İş Yerinde Ayrımcılığa Karşı Yasalar
Amerika’da özel ve kamu sektöründe çalışanlar için konulmuş birçok kural ve verilmiş birçok hak var. Bu haklar, yüksek mahkemece garanti altına alınan ve anayasada belirtilmiş kişisel hakları temel alıyor. Örneğin, onur kırıcı muamele, yalan, iftira, ayrımcılık ve kayırmacılığa karşı korunma, fırsat eşitliğinin sağlanması, iş yerinde çalışanların haklarını korumak için oluşturulmuş kanunlarla garanti altına alınıyor.
Türkiye’de en fazla tartışılan konulardan biri fırsat eşitliği. Okullarda ve iş yerlerinde herkese eşit fırsatların tanınmadığı bir ülkede, sosyal adaleti sağlamak zor. Sosyal adalet olmayınca da vatandaşların memnuniyetini sağlamak neredeyse imkansız. Aslına bakarsanız Orta Doğu’da çıkan ayaklanmaların temelinde de, bu “fırsat eşitliği” doktrini yatıyor.

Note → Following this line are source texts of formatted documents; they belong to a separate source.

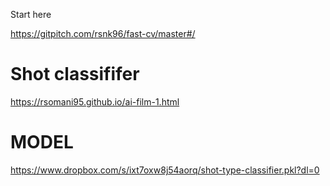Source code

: Start here

https://gitpitch.com/rsnk96/fast-cv/master#/

# Shot classififer
https://rsomani95.github.io/ai-film-1.html

# MODEL
https://www.dropbox.com/s/ixt7oxw8j54aorq/shot-type-classifier.pkl?dl=0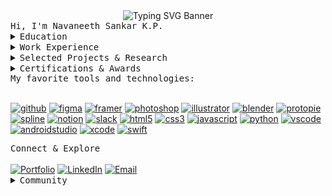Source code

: <!-- Animated SVG Banner: UX + Data Science -->

<div align="center">
<img src="https://www.google.com/search?q=https://readme-typing-svg.demolab.com%3Ffont%3DMonospace%26pause%3D1000%26color%3D21B4F7%26width%3D700%26lines%3DUX%2B%252B%2BData%2BScience%2B%253D%2BRemarkable%2BProducts;" alt="Typing SVG Banner" />
</div>

<div style="font-family: monospace;">
Hi, I'm Navaneeth Sankar K.P.
</div>

<details>
<summary><tt>Education</tt></summary>
<tt>
<ul>
<li>MIT Institute of Design, Pune (B.Des in User Experience Design, 2023–2027)</li>
<li>IIT Madras (B.S in Data Science & Applications, 2024–2028) (Parallel Degree)</li>
<li>Polygon School Of Design · THiNC Institute · CBSE (PCMB)</li>
</ul>
</tt>
</details>

<details>
<summary><tt>Work Experience</tt></summary>
<tt>
<ul>
<li>Perplexity – Strategic Growth Partner (2025–Present)</li>
<li>Wilson Wings – Founding UX Researcher (2025)</li>
<li>XIRCLS – B2B UX Design Intern (2024)</li>
<li>GreenBhumi – Co-head of Design (2024)</li>
<li>Design Tutor – Interaction, Motion, Graphics, Video (2024)</li>
<li>Entity Design Studio – Contractor (2020–2023)</li>
</ul>
</tt>
</details>

<details>
<summary><tt>Selected Projects & Research</tt></summary>
<tt>
<ul>
<li>Beyond the Turing Test: Authenticity of AI-generated qualitative data in HCI</li>
<li>ICoRD'25, FDE'24 IIT Conferences: AI/UX interplay, Full-Podium presentations</li>
<li>Logo Designs: ChemNotes, MathNotes, BioNotes, PhyNotes</li>
<li>Photography: Meatonz branding & product shoots</li>
</ul>
</tt>
</details>

<details>
<summary><tt>Certifications & Awards</tt></summary>
<tt>
<ul>
<li>3rd Place Product Design, Archcult (NIT Trichy)</li>
<li>Google UX Design (Foundations, Empathize, Wireframes)</li>
<li>Udemy: Blender3D & Substance Painter</li>
<li>Colorcode: Adobe Suite</li>
<li>EF SET: C2 Level English</li>
</ul>
</tt>
</details>

<div style="font-family: monospace;">
My favorite tools and technologies:
</div>
<br>
<p align="left">
<a href="https://github.com/" target="_blank" rel="noreferrer"><img src="https://www.google.com/search?q=https://skillicons.dev/icons%3Fi%3Dgithub" alt="github"/></a>
<a href="https://www.figma.com/" target="_blank" rel="noreferrer"><img src="https://www.google.com/search?q=https://skillicons.dev/icons%3Fi%3Dfigma" alt="figma"/></a>
<a href="https://www.framer.com/" target="_blank" rel="noreferrer"><img src="https://www.google.com/search?q=https://skillicons.dev/icons%3Fi%3Dframer" alt="framer"/></a>
<a href="https://www.adobe.com/products/photoshop.html" target="_blank" rel="noreferrer"><img src="https://www.google.com/search?q=https://skillicons.dev/icons%3Fi%3Dps" alt="photoshop"/></a>
<a href="https://www.adobe.com/products/illustrator.html" target="_blank" rel="noreferrer"><img src="https://www.google.com/search?q=https://skillicons.dev/icons%3Fi%3Dai" alt="illustrator"/></a>
<a href="https://www.blender.org/" target="_blank" rel="noreferrer"><img src="https://www.google.com/search?q=https://skillicons.dev/icons%3Fi%3Dblender" alt="blender"/></a>
<a href="https://www.protopie.io/" target="_blank" rel="noreferrer"><img src="https://www.google.com/search?q=https://skillicons.dev/icons%3Fi%3Dprotopie" alt="protopie"/></a>
<a href="https://spline.design/" target="_blank" rel="noreferrer"><img src="https://www.google.com/search?q=https://skillicons.dev/icons%3Fi%3Dspline" alt="spline"/></a>
<a href="https://www.notion.so/" target="_blank" rel="noreferrer"><img src="https://www.google.com/search?q=https://skillicons.dev/icons%3Fi%3Dnotion" alt="notion"/></a>
<a href="https://slack.com/" target="_blank" rel="noreferrer"><img src="https://www.google.com/search?q=https://skillicons.dev/icons%3Fi%3Dslack" alt="slack"/></a>
<a href="https://developer.mozilla.org/en-US/docs/Web/HTML" target="_blank" rel="noreferrer"><img src="https://www.google.com/search?q=https://skillicons.dev/icons%3Fi%3Dhtml" alt="html5"/></a>
<a href="https://developer.mozilla.org/en-US/docs/Web/CSS" target="_blank" rel="noreferrer"><img src="https://www.google.com/search?q=https://skillicons.dev/icons%3Fi%3Dcss" alt="css3"/></a>
<a href="https://developer.mozilla.org/en-US/docs/Web/JavaScript" target="_blank" rel="noreferrer"><img src="https://www.google.com/search?q=https://skillicons.dev/icons%3Fi%3Djs" alt="javascript"/></a>
<a href="https://www.python.org/" target="_blank" rel="noreferrer"><img src="https://www.google.com/search?q=https://skillicons.dev/icons%3Fi%3Dpy" alt="python"/></a>
<a href="https://code.visualstudio.com/" target="_blank" rel="noreferrer"><img src="https://www.google.com/search?q=https://skillicons.dev/icons%3Fi%3Dvscode" alt="vscode"/></a>
<a href="https://developer.android.com/studio" target="_blank" rel="noreferrer"><img src="https://www.google.com/search?q=https://skillicons.dev/icons%3Fi%3Dandroidstudio" alt="androidstudio"/></a>
<a href="https://developer.apple.com/xcode/" target="_blank" rel="noreferrer"><img src="https://www.google.com/search?q=https://skillicons.dev/icons%3Fi%3Dxcode" alt="xcode"/></a>
<a href="https://developer.apple.com/swift/" target="_blank" rel="noreferrer"><img src="https://www.google.com/search?q=https://skillicons.dev/icons%3Fi%3Dswift" alt="swift"/></a>
</p>

<div style="font-family: monospace;">
Connect & Explore
</div>
<br>
<a href="https://be.net/navaneethsankar" target="_blank"><img src="https://www.google.com/search?q=https://img.shields.io/badge/Portfolio-be.net/navaneethsankar-purple%3Flogo%3Dbehance%26logoColor%3Dwhite%26style%3Dfor-the-badge" alt="Portfolio"/></a>
<a href="https://linkedin.com/in/navaneeth-sankar-k-p" target="_blank"><img src="https://www.google.com/search?q=https://img.shields.io/badge/LinkedIn-Navaneeth%2520Sankar%2520K.P-blue%3Flogo%3Dlinkedin%26style%3Dfor-the-badge" alt="LinkedIn"/></a>
<a href="mailto:nave.ethan1337@gmail.com"><img src="https://www.google.com/search?q=https://img.shields.io/badge/Email-nave.ethan1337%2540gmail.com-red%3Flogo%3Dgmail%26style%3Dfor-the-badge" alt="Email"/></a>

<details>
<summary><tt>Community</tt></summary>
<tt>
<ul>
<li>Google Maps Local Guide (150K+ views, 75+ contributions)</li>
<li>Quora Contributor: 200+ answers, 600K+ views</li>
</ul>
</tt>
</details>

Amerika’da vatandaşlara fırsat eşitliği tanınması devletin temel görevlerinden biri olarak görülüyor. Bunu mümkün olduğunca yasalarla garantilemeye çalışan Amerikan hükümeti, iş yerinde yaşanan ayrımcılık ve kayırmacılığa karşı son derece net çizgilerle sınırları belirlemiş durumda. Hatta öyle ki, doğasına ve nedenlerine göre farklılaşan ayrımcılık şikayetlerine farklı kurumlar bakıyor. Bazen de işin içine eyalet kanunları giriyor. Bir bakıyorsunuz, iş ve işçi haklarını korumak için yüzlerce, binlerce yasa konmuş. Bu Türkiye’de ve hatta kendilerini sosyal devlet olarak gören bazı Avrupa ülkelerinde bile görmediğimiz bir durum. Elbette bunda Amerika’nın federal yapısının etkisi olduğunu belirtmek lazım. Nüfus ve yüzölçümü açısından bu kadar büyük bir memlekette böylesine fazla sayıda kanun ve kural çıkarılması gayet normal bence. Yine de yasalara açıp baktığınızda, ortalama bir vatandaşın anlayabileceği dilde yazıldığını görüyoruz. Türkiye’deki gibi ayrı bir “hukuk” dili yok. Elbette bazı teknik terimler var ancak okuyup anlamak çok daha kolay. Bir ülkede vatandaşların kendi haklarını bilmeleri, o ülkenin ne kadar medeni olduğunu gösteriyor. Bu açıdan Türkiye’de yeni anayasanın ve ona bağlı olarak çıkarılacak ek yasaların günümüz Türkçesiyle yazılmasını umuyorum.
Son olarak, Amerika’daki çalışanların medeni haklarına değinmek istiyorum. Örneğin, bir kişi evli ya da çocuk sahibi olduğu için ya da cinsel tercihlerinden dolayı ayrımcılığa maruz bırakılamaz. Bunlar her ne kadar kulağa basit ailevi konular gibi gelse de bu nedenlerle her yıl mahkemelere başvuran binlerce Amerikalı var. Türkiye’de ise evli ve çocuklu olduğu için işe alınmadığını öne süren ya da eşcinsellikten ayrımcılığa uğradığını itiraf eden birini görmedim. Acaba bunlar hiç mi yaşanmıyor, yoksa sümen altına mı gidiyor düşünmek lazım… Belki de vatandaşlar haklarını bilmiyor.